L’enfant du sixième stade, contrairement à celui du cinquième, tient compte des déplacements invisibles d’un objet qu’il considère dans son activité actuelle pour en déduire les nouvelles positions. Lorsqu’une balle disparaît derrière un meuble, il sait sans problème aller rechercher cet objet là où le déplacement invisible l’a emporté.

De plus, s’il veut atteindre un objet, et que le déplacement direct qui lui permettrait de l’atteindre n’est pas possible, l’enfant contourne également sans problème les obstacles en employant un chemin indirect qui le conduit à cet objet (obs. 123[CR], JP37, p. 178).

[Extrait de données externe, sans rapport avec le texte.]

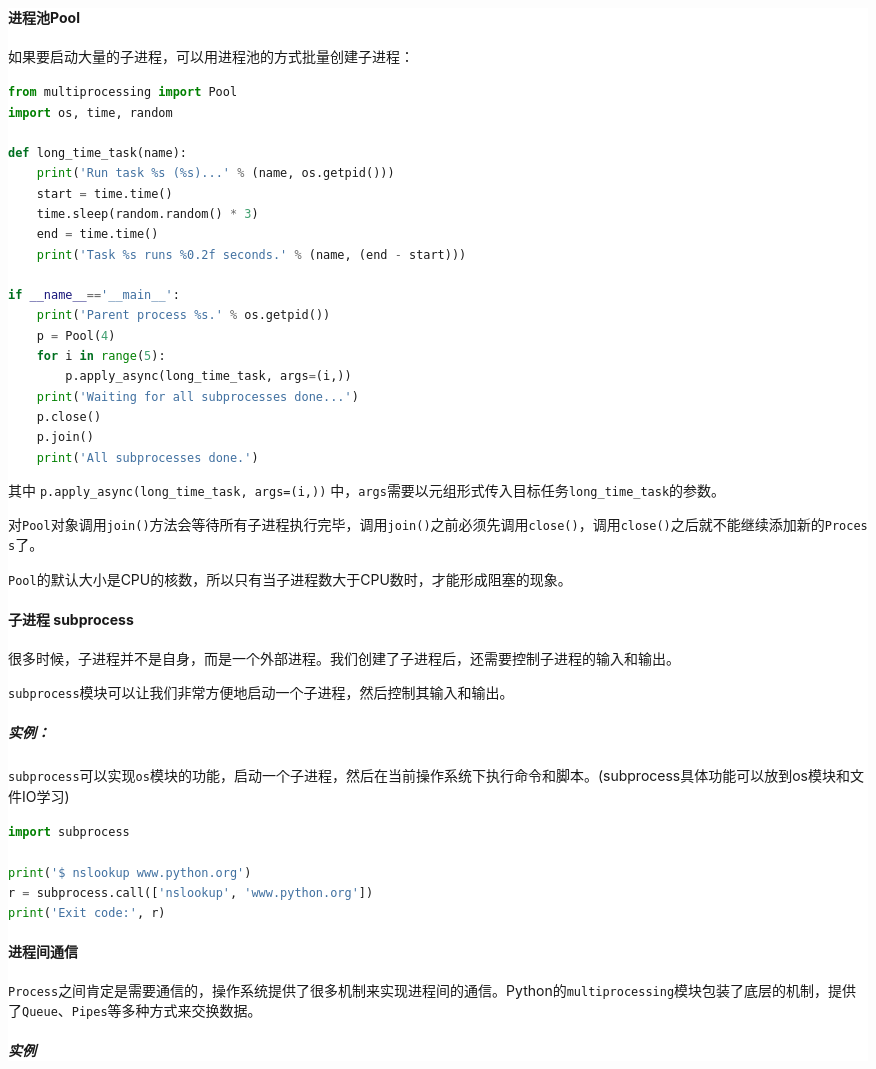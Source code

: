 #### 进程池Pool

如果要启动大量的子进程，可以用进程池的方式批量创建子进程：

```python
from multiprocessing import Pool
import os, time, random

def long_time_task(name):
    print('Run task %s (%s)...' % (name, os.getpid()))
    start = time.time()
    time.sleep(random.random() * 3)
    end = time.time()
    print('Task %s runs %0.2f seconds.' % (name, (end - start)))

if __name__=='__main__':
    print('Parent process %s.' % os.getpid())
    p = Pool(4)
    for i in range(5):
        p.apply_async(long_time_task, args=(i,))
    print('Waiting for all subprocesses done...')
    p.close()
    p.join()
    print('All subprocesses done.')
```

其中 `p.apply_async(long_time_task, args=(i,))` 中，`args`需要以元组形式传入目标任务`long_time_task`的参数。

对`Pool`对象调用`join()`方法会等待所有子进程执行完毕，调用`join()`之前必须先调用`close()`，调用`close()`之后就不能继续添加新的`Process`了。

`Pool`的默认大小是CPU的核数，所以只有当子进程数大于CPU数时，才能形成阻塞的现象。

#### 子进程 subprocess

很多时候，子进程并不是自身，而是一个外部进程。我们创建了子进程后，还需要控制子进程的输入和输出。

`subprocess`模块可以让我们非常方便地启动一个子进程，然后控制其输入和输出。

##### 实例：

`subprocess`可以实现`os`模块的功能，启动一个子进程，然后在当前操作系统下执行命令和脚本。(subprocess具体功能可以放到os模块和文件IO学习)

```python
import subprocess

print('$ nslookup www.python.org')
r = subprocess.call(['nslookup', 'www.python.org'])
print('Exit code:', r)
```

#### 进程间通信

`Process`之间肯定是需要通信的，操作系统提供了很多机制来实现进程间的通信。Python的`multiprocessing`模块包装了底层的机制，提供了`Queue`、`Pipes`等多种方式来交换数据。

##### 实例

L’enfant du sixième stade a donc acquis la conduite de détour la plus élaborée. Il sait déduire les déplacements auxquels il doit procéder pour atteindre un objet se trouvant dans une chambre, si le chemin le plus direct pour accéder à cette chambre est barré. Ce faisant, il compose en un seul groupe spatial des positions et des déplacements visibles et invisibles.

La possibilité qu’il a acquise de se représenter objectivement les placements et déplacements des objets (lui-même compris) dans l’espace familier signifie qu’il a acquis pour la première fois l’intuition d’un espace homogène qui n’est plus centrée de manière privilégiée et déformante sur l’action ou le corps propre.

On notera cependant que, alors que l’enfant du sixième stade parvient à se représenter des relations et des déplacements invisibles entre les objets, il lui faudra encore plusieurs années pour qu’il acquière une représentation (opératoire) de l’espace en tant que tel.

La représentation qui commence à être utilisée pour l’action vers le milieu de la deuxième année n’est pas encore une représentation d’un espace abstrait, mais la représentation des placements et des déplacements invisibles d’objets dans un espace qui est engendré au fur et à mesure des activités de placements et de déplacements visibles et invisibles.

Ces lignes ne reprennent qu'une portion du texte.